2. Although Rubio asserts that one reason for this week's trip to Central America is to combat the influence of China, I don't think that Bukele took Rubio on a tour of the Salvadoran president's favorite projects: the new national library built by China or the $100 million soccer stadium which China is currently building for the country.
3. Bukele very much wants MS-13 leaders like "Crook" held in the US on terrorism charges to be returned to El Salvador. This was confirmed by his ambassador to the US, Milena Mayorga:
“What president (Bukele) did tell him, and he was very blunt: ‘I want you to send me the gang leaders who are in the United States.’ He told him exactly: ‘We want them to be deported.’ I think it is a matter of honor.”
Bukele wants them back in El Salvador before they can testify in US courts about his negotiations with MS-13 to lower homicide levels in the country. It's not clear that the US Justice Department will agree to this request to end the terrorism case against the top command of MS-13. The case was commenced during the first Trump term, and includes allegations of many crimes committed in the US as well as El Salvador.
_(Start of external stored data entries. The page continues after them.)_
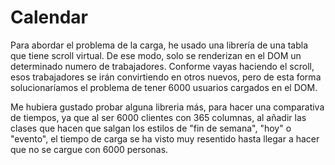 # Calendar

Para abordar el problema de la carga, he usado una librería de una tabla que tiene scroll virtual.
De ese modo, solo se renderizan en el DOM un determinado numero de trabajadores. Conforme vayas haciendo el scroll, esos trabajadores se irán convirtiendo en otros nuevos, pero de esta forma solucionaríamos el problema de tener 6000 usuarios cargados en el DOM.

Me hubiera gustado probar alguna libreria más, para hacer una comparativa de tiempos, ya que al ser 6000 clientes con 365 columnas, al añadir las clases que hacen que salgan los estilos de "fin de semana", "hoy" o "evento", el tiempo de carga se ha visto muy resentido hasta llegar a hacer que no se cargue con 6000 personas.
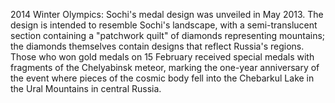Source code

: 2014 Winter Olympics: Sochi's medal design was unveiled in May 2013. The design is intended to resemble Sochi's landscape, with a semi-translucent section containing a "patchwork quilt" of diamonds representing mountains; the diamonds themselves contain designs that reflect Russia's regions. Those who won gold medals on 15 February received special medals with fragments of the Chelyabinsk meteor, marking the one-year anniversary of the event where pieces of the cosmic body fell into the Chebarkul Lake in the Ural Mountains in central Russia.
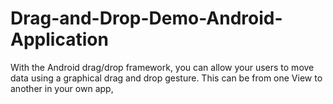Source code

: # Drag-and-Drop-Demo-Android-Application
With the Android drag/drop framework, you can allow your users to move data using a graphical drag and drop gesture. This can be from one View to another in your own app,
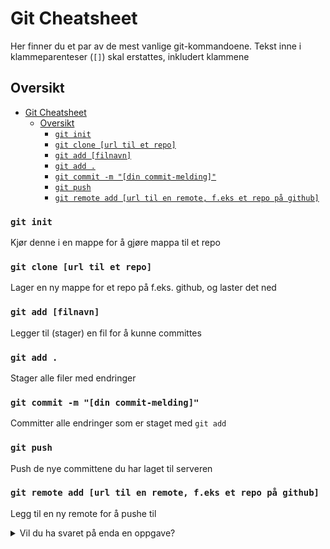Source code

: # Git Cheatsheet

Her finner du et par av de mest vanlige git-kommandoene.
Tekst inne i klammeparenteser (`[]`) skal erstattes, inkludert klammene

## Oversikt
- [Git Cheatsheet](#git-cheatsheet)
  - [Oversikt](#oversikt)
    - [`git init`](#git-init)
    - [`git clone [url til et repo]`](#git-clone-url-til-et-repo)
    - [`git add [filnavn]`](#git-add-filnavn)
    - [`git add .`](#git-add-)
    - [`git commit -m "[din commit-melding]"`](#git-commit--m-din-commit-melding)
    - [`git push`](#git-push)
    - [`git remote add [url til en remote, f.eks et repo på github]`](#git-remote-add-url-til-en-remote-feks-et-repo-på-github)


### `git init`
Kjør denne i en mappe for å gjøre mappa til et repo

### `git clone [url til et repo]`
Lager en ny mappe for et repo på f.eks. github, og laster det ned

### `git add [filnavn]`
Legger til (stager) en fil for å kunne committes

### `git add .`
Stager alle filer med endringer

### `git commit -m "[din commit-melding]"`
Committer alle endringer som er staget med `git add`

### `git push`
Push de nye committene du har laget til serveren 

### `git remote add [url til en remote, f.eks et repo på github]`
Legg til en ny remote for å pushe til 

<details>
<summary>Vil du ha svaret på enda en oppgave?</summary>
<br>

Gå til [git-kurs.timini.no/submit](https://git-kurs.timini.no/submit) og lim inn dette flagget: `GIT_KURS_s4jpnfm8`

</details>
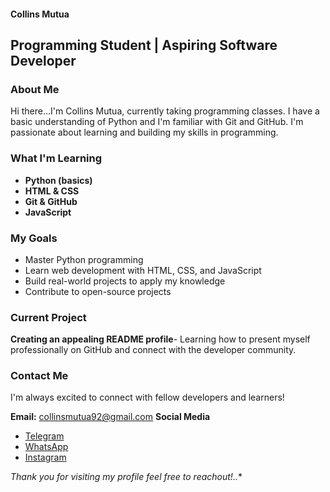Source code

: #### Collins Mutua
## Programming Student | Aspiring Software Developer

### About Me
Hi there...I'm Collins Mutua, currently taking programming classes. I have a basic understanding of Python and  I'm familiar with Git and GitHub. I'm passionate about learning and building my skills in programming.

### What I'm Learning
- **Python (basics)**
- **HTML & CSS**
- **Git & GitHub**
- **JavaScript**

### My Goals
- Master Python programming 
- Learn web development with HTML, CSS, and JavaScript
- Build real-world projects to apply my knowledge
- Contribute to open-source projects

### Current Project
**Creating an appealing README profile**- Learning how to present myself professionally on GitHub and connect with the developer community.

### Contact Me
I'm always excited to connect with fellow developers and learners!

**Email:** collinsmutua92@gmail.com
**Social Media**
- [Telegram](https://t.me/nairobiangoon)
- [WhatsApp](https://w.me://+254702700072) 
- [Instagram](https://www.instagram.com/nylgoon._)

*Thank you for visiting my profile feel free to reachout!..**
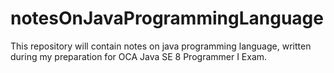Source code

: # notesOnJavaProgrammingLanguage

This repository will contain notes on java programming language, written during my preparation for OCA Java SE 8 Programmer I Exam.
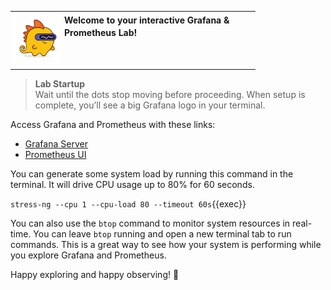 <table style="border-collapse: collapse; margin-bottom: 8px;">
  <tr>
    <td style="padding: 4px;">
      <img src="./images/grot.png"
           alt="Grot the Grafana Dino"
           style="float: left; max-width: 80px; margin: 0 2px 4px 0;" />
      <p style="margin: 0; line-height: 1.4;">
        <strong>Welcome to your interactive Grafana & Prometheus Lab!</strong>
      </p>
    </td>
  </tr>
</table>

> **Lab Startup**  
> Wait until the dots stop moving before proceeding. When setup is complete, you’ll see a big Grafana logo in your terminal.


Access Grafana and Prometheus with these links:

- [Grafana Server]({{TRAFFIC_HOST1_3000}})
- [Prometheus UI]({{TRAFFIC_HOST1_9090}})

You can generate some system load by running this command in the terminal. It will drive CPU usage up to 80% for 60 seconds.

`stress-ng --cpu 1 --cpu-load 80 --timeout 60s`{{exec}}

You can also use the `btop` command to monitor system resources in real-time. You can leave `btop` running and open a new terminal tab to run commands. This is a great way to see how your system is performing while you explore Grafana and Prometheus.

Happy exploring and happy observing! 🎉
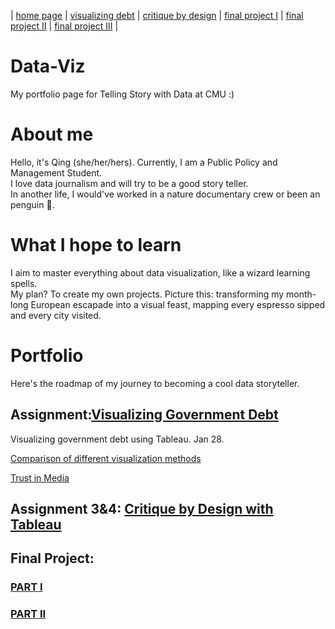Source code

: | [home page](https://qinglin0814.github.io/Data-Viz/) | [visualizing debt](visualizing-government-debt.md) | [critique by design](critique-by-design.md) | [final project I](final-part1.md) | [final project II](final-part2.md) | [final project III](final-project-part-three) |


# Data-Viz

My portfolio page for Telling Story with Data at CMU :)

# About me

Hello, it's Qing (she/her/hers). Currently, I am a Public Policy and Management Student.  
I love data journalism and will try to be a good story teller.  
In another life, I would've worked in a nature documentary crew or been an penguin 🐧.  

# What I hope to learn

I aim to master everything about data visualization, like a wizard learning spells.   
My plan? To create my own projects. Picture this: transforming my month-long European escapade into a visual feast, mapping every espresso sipped and every city visited. 

# Portfolio

Here's the roadmap of my journey to becoming a cool data storyteller. 

## Assignment:[Visualizing Government Debt](/visualizing-government-debt.md)

Visualizing government debt using Tableau. Jan 28.

[Comparison of different visualization methods](/compare-data-viz.md)       

[Trust in Media](/newsdemo.md)

## Assignment 3&4: [Critique by Design with Tableau](/critique-by-design.md)

## Final Project: 
  ### [PART I](/final-part1.md)
  ### [PART II](/final-part2.md)



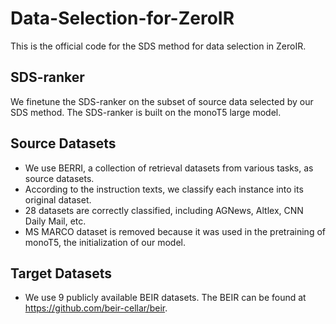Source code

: # Data-Selection-for-ZeroIR
This is the official code for the SDS method for data selection in ZeroIR.

## SDS-ranker
We finetune the SDS-ranker on the subset of source data selected by our SDS method. The SDS-ranker is built on the monoT5 large model.

## Source Datasets
- We use BERRI, a collection of retrieval datasets from various tasks, as source datasets.
- According to the instruction texts, we classify each instance into its original dataset.
- 28 datasets are correctly classified, including AGNews, Altlex, CNN Daily Mail, etc.
- MS MARCO dataset is removed because it was used in the pretraining of monoT5, the initialization of our model.

## Target Datasets
- We use 9 publicly available BEIR datasets. The BEIR can be found at https://github.com/beir-cellar/beir. 
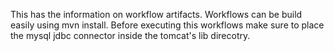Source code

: This has the information on workflow artifacts.
Workflows can be build easily using mvn install.
Before executing this workflows make sure to place the mysql jdbc connector inside the tomcat's lib direcotry.



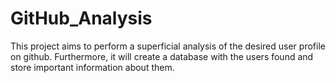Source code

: # GitHub_Analysis

This project aims to perform a superficial analysis of the desired user profile on github. Furthermore, it will create a database with the users found and store important information about them.  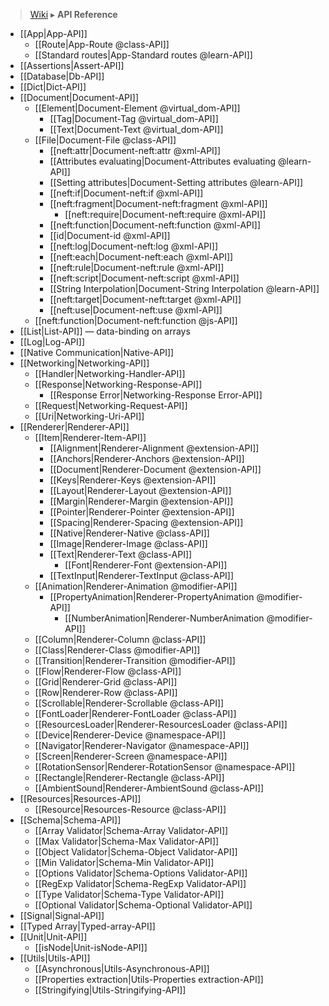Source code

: > [Wiki](Home) ▸ **API Reference**

* [[App|App-API]]
  * [[Route|App-Route @class-API]]
  * [[Standard routes|App-Standard routes @learn-API]]
* [[Assertions|Assert-API]]
* [[Database|Db-API]]
* [[Dict|Dict-API]]
* [[Document|Document-API]]
  * [[Element|Document-Element @virtual_dom-API]]
    * [[Tag|Document-Tag @virtual_dom-API]]
    * [[Text|Document-Text @virtual_dom-API]]
  * [[File|Document-File @class-API]]
    * [[neft:attr|Document-neft:attr @xml-API]]
    * [[Attributes evaluating|Document-Attributes evaluating @learn-API]]
    * [[Setting attributes|Document-Setting attributes @learn-API]]
    * [[neft:if|Document-neft:if @xml-API]]
    * [[neft:fragment|Document-neft:fragment @xml-API]]
      * [[neft:require|Document-neft:require @xml-API]]
    * [[neft:function|Document-neft:function @xml-API]]
    * [[id|Document-id @xml-API]]
    * [[neft:log|Document-neft:log @xml-API]]
    * [[neft:each|Document-neft:each @xml-API]]
    * [[neft:rule|Document-neft:rule @xml-API]]
    * [[neft:script|Document-neft:script @xml-API]]
    * [[String Interpolation|Document-String Interpolation @learn-API]]
    * [[neft:target|Document-neft:target @xml-API]]
    * [[neft:use|Document-neft:use @xml-API]]
  * [[neft:function|Document-neft:function @js-API]]
* [[List|List-API]] — data-binding on arrays
* [[Log|Log-API]]
* [[Native Communication|Native-API]]
* [[Networking|Networking-API]]
  * [[Handler|Networking-Handler-API]]
  * [[Response|Networking-Response-API]]
    * [[Response Error|Networking-Response Error-API]]
  * [[Request|Networking-Request-API]]
  * [[Uri|Networking-Uri-API]]
* [[Renderer|Renderer-API]]
  * [[Item|Renderer-Item-API]]
    * [[Alignment|Renderer-Alignment @extension-API]]
    * [[Anchors|Renderer-Anchors @extension-API]]
    * [[Document|Renderer-Document @extension-API]]
    * [[Keys|Renderer-Keys @extension-API]]
    * [[Layout|Renderer-Layout @extension-API]]
    * [[Margin|Renderer-Margin @extension-API]]
    * [[Pointer|Renderer-Pointer @extension-API]]
    * [[Spacing|Renderer-Spacing @extension-API]]
    * [[Native|Renderer-Native @class-API]]
    * [[Image|Renderer-Image @class-API]]
    * [[Text|Renderer-Text @class-API]]
      * [[Font|Renderer-Font @extension-API]]
    * [[TextInput|Renderer-TextInput @class-API]]
  * [[Animation|Renderer-Animation @modifier-API]]
    * [[PropertyAnimation|Renderer-PropertyAnimation @modifier-API]]
      * [[NumberAnimation|Renderer-NumberAnimation @modifier-API]]
  * [[Column|Renderer-Column @class-API]]
  * [[Class|Renderer-Class @modifier-API]]
  * [[Transition|Renderer-Transition @modifier-API]]
  * [[Flow|Renderer-Flow @class-API]]
  * [[Grid|Renderer-Grid @class-API]]
  * [[Row|Renderer-Row @class-API]]
  * [[Scrollable|Renderer-Scrollable @class-API]]
  * [[FontLoader|Renderer-FontLoader @class-API]]
  * [[ResourcesLoader|Renderer-ResourcesLoader @class-API]]
  * [[Device|Renderer-Device @namespace-API]]
  * [[Navigator|Renderer-Navigator @namespace-API]]
  * [[Screen|Renderer-Screen @namespace-API]]
  * [[RotationSensor|Renderer-RotationSensor @namespace-API]]
  * [[Rectangle|Renderer-Rectangle @class-API]]
  * [[AmbientSound|Renderer-AmbientSound @class-API]]
* [[Resources|Resources-API]]
  * [[Resource|Resources-Resource @class-API]]
* [[Schema|Schema-API]]
  * [[Array Validator|Schema-Array Validator-API]]
  * [[Max Validator|Schema-Max Validator-API]]
  * [[Object Validator|Schema-Object Validator-API]]
  * [[Min Validator|Schema-Min Validator-API]]
  * [[Options Validator|Schema-Options Validator-API]]
  * [[RegExp Validator|Schema-RegExp Validator-API]]
  * [[Type Validator|Schema-Type Validator-API]]
  * [[Optional Validator|Schema-Optional Validator-API]]
* [[Signal|Signal-API]]
* [[Typed Array|Typed-array-API]]
* [[Unit|Unit-API]]
  * [[isNode|Unit-isNode-API]]
* [[Utils|Utils-API]]
  * [[Asynchronous|Utils-Asynchronous-API]]
  * [[Properties extraction|Utils-Properties extraction-API]]
  * [[Stringifying|Utils-Stringifying-API]]
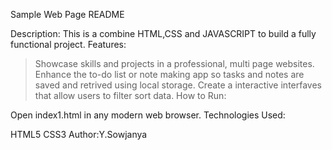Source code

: Sample Web Page README

Description:
This is a combine HTML,CSS and JAVASCRIPT to build a fully functional project.
Features:

>Showcase skills and projects in a        professional, multi page websites.
>Enhance the to-do list or note making app so    tasks and notes are saved and retrived using local storage.
>Create a interactive interfaves that allow users to filter sort data.
How to Run:

Open index1.html in any modern web browser.
Technologies Used:

HTML5
CSS3
Author:Y.Sowjanya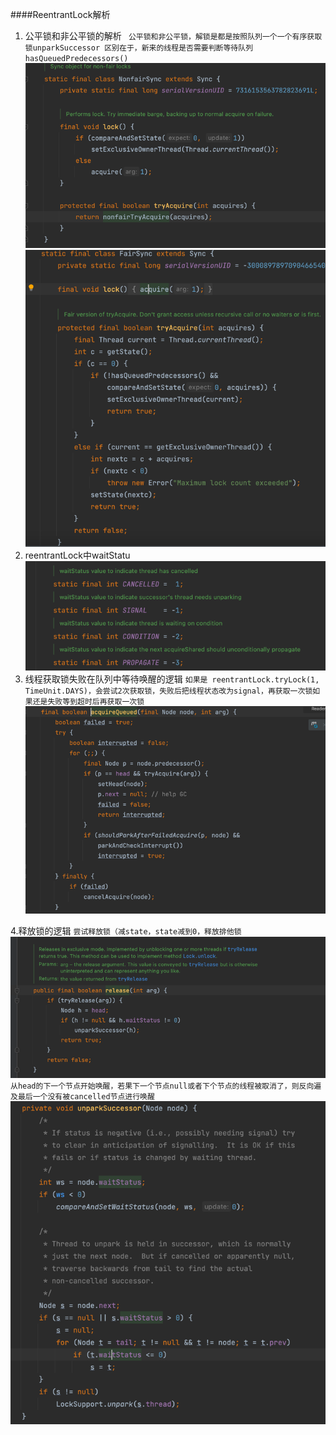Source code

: ####ReentrantLock解析
1. 公平锁和非公平锁的解析
`` 公平锁和非公平锁，解锁是都是按照队列一个一个有序获取锁unparkSuccessor
   区别在于，新来的线程是否需要判断等待队列hasQueuedPredecessors()``
 ![img_2.png](img_2.png)
   ![img_3.png](img_3.png)
2. reentrantLock中waitStatu
   ![img_1.png](img_1.png)
3. 线程获取锁失败在队列中等待唤醒的逻辑
``如果是 reentrantLock.tryLock(1, TimeUnit.DAYS)，会尝试2次获取锁，失败后把线程状态改为signal，再获取一次锁如果还是失败等到超时后再获取一次锁``
![img.png](img.png)
   
4.释放锁的逻辑
``尝试释放锁（减state，state减到0，释放排他锁``
![img_4.png](img_4.png)
``从head的下一个节点开始唤醒，若果下一个节点null或者下个节点的线程被取消了，则反向遍及最后一个没有被cancelled节点进行唤醒``
![img_5.png](img_5.png)
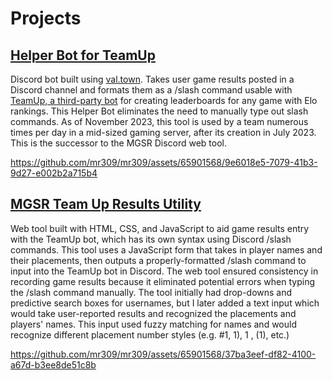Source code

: # Projects
## [Helper Bot for TeamUp](https://www.val.town/v/rayman/mgsrBotEndpoint)
Discord bot built using [val.town](https://www.val.town/v/rayman/mgsrBotEndpoint). Takes user game results posted in a Discord channel and formats them as a /slash command usable with [TeamUp, a third-party bot](https://teamupdiscord.com/) for creating leaderboards for any game with Elo rankings. This Helper Bot eliminates the need to manually type out slash commands.  As of November 2023, this tool is used by a team numerous times per day in a mid-sized gaming server, after its creation in July 2023. This is the successor to the MGSR Discord web tool.

https://github.com/mr309/mr309/assets/65901568/9e6018e5-7079-41b3-9d27-e002b2a715b4

## [MGSR Team Up Results Utility](https://mr309.github.io/MGSR-TeamUp/mgsr/)
Web tool built with HTML, CSS, and JavaScript to aid game results entry with the TeamUp bot, which has its own syntax using Discord /slash commands. This tool uses a JavaScript form that takes in player names and their placements, then outputs a properly-formatted /slash command to input into the TeamUp bot in Discord. The web tool ensured consistency in recording game results because it eliminated potential errors when typing the /slash command manually. The tool initially had drop-downs and predictive search boxes for usernames, but I later added a text input which would take user-reported results and recognized the placements and players' names. This input used fuzzy matching for names and would recognize different placement number styles (e.g. #1, 1), 1 , (1), etc.)

https://github.com/mr309/mr309/assets/65901568/37ba3eef-df82-4100-a67d-b3ee8de51c8b

<!---
mr309/mr309 is a ✨ special ✨ repository because its `README.md` (this file) appears on your GitHub profile.
You can click the Preview link to take a look at your changes.
--->
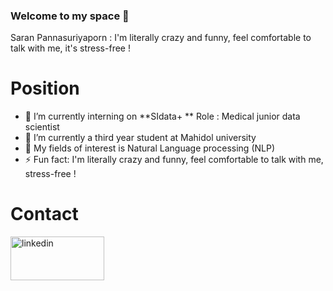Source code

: ### Welcome to my space 👋

Saran Pannasuriyaporn
: I'm literally crazy and funny, feel comfortable to talk with me, it's stress-free !

# Position
- 🔭 I’m currently interning on **SIdata+ **
   Role : Medical junior data scientist
- 🌱 I’m currently a third year student at Mahidol university
- 👯 My fields of interest is Natural Language processing (NLP)
- ⚡ Fun fact: I'm literally crazy and funny, feel comfortable to talk with me, stress-free !

# Contact 
<a href="https://www.linkedin.com/in/saran-pannasuriyaporn-1104071ab/">
   <img alt="linkedin" src="https://www.shareicon.net/data/512x512/2015/09/23/106002_logo_512x512.png"
        width=150" height="70">
</a>


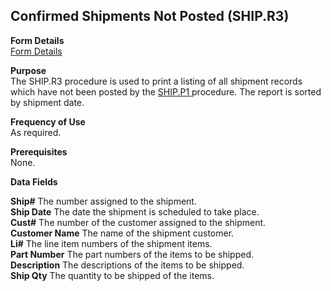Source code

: ##  Confirmed Shipments Not Posted (SHIP.R3)

<PageHeader />

**Form Details**  
[ Form Details ](SHIP-R3-1/README.md)   

**Purpose**  
The SHIP.R3 procedure is used to print a listing of all shipment records which have not been posted by the [ SHIP.P1 ](../../../../rover/AP-OVERVIEW/AP-ENTRY/ACCT-CONTROL/ACCT-CONTROL-1/comm-e/SHIP-P1) procedure. The report is sorted by shipment date. 

**Frequency of Use**  
As required.

**Prerequisites**  
None.

**Data Fields**

**Ship#** The number assigned to the shipment.  
**Ship Date** The date the shipment is scheduled to take place.  
**Cust#** The number of the customer assigned to the shipment.  
**Customer Name** The name of the shipment customer.  
**Li#** The line item numbers of the shipment items.  
**Part Number** The part numbers of the items to be shipped.  
**Description** The descriptions of the items to be shipped.  
**Ship Qty** The quantity to be shipped of the items.  
  
<badge text= "Version 8.10.57" vertical="middle" />

<PageFooter />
4. The "safe third country agreement" could be unpopular in El Salvador. Persons fleeing persecution around the world would be sent involuntarily to El Salvador with the instructions they can seek asylum in the Central American country. But El Salvador has no meaningful asylum processing infrastructure. How is the Salvadoran public going to react if they see plane loads of migrants being unloaded at the country's airport, with scant resources at a time when Salvadorans are very concerned about the economy in the country and the government is already cutting resources for education and healthcare?
In addition to the asylum related agreements, El Salvador is also agreeing to receive deportees whose home countries are unwilling to receive them. Bukele may have a hard time explaining to Salvadorans how this agreement benefits them, especially as the US also steps up deportations of their family members who are responsible for sending remittances and family support.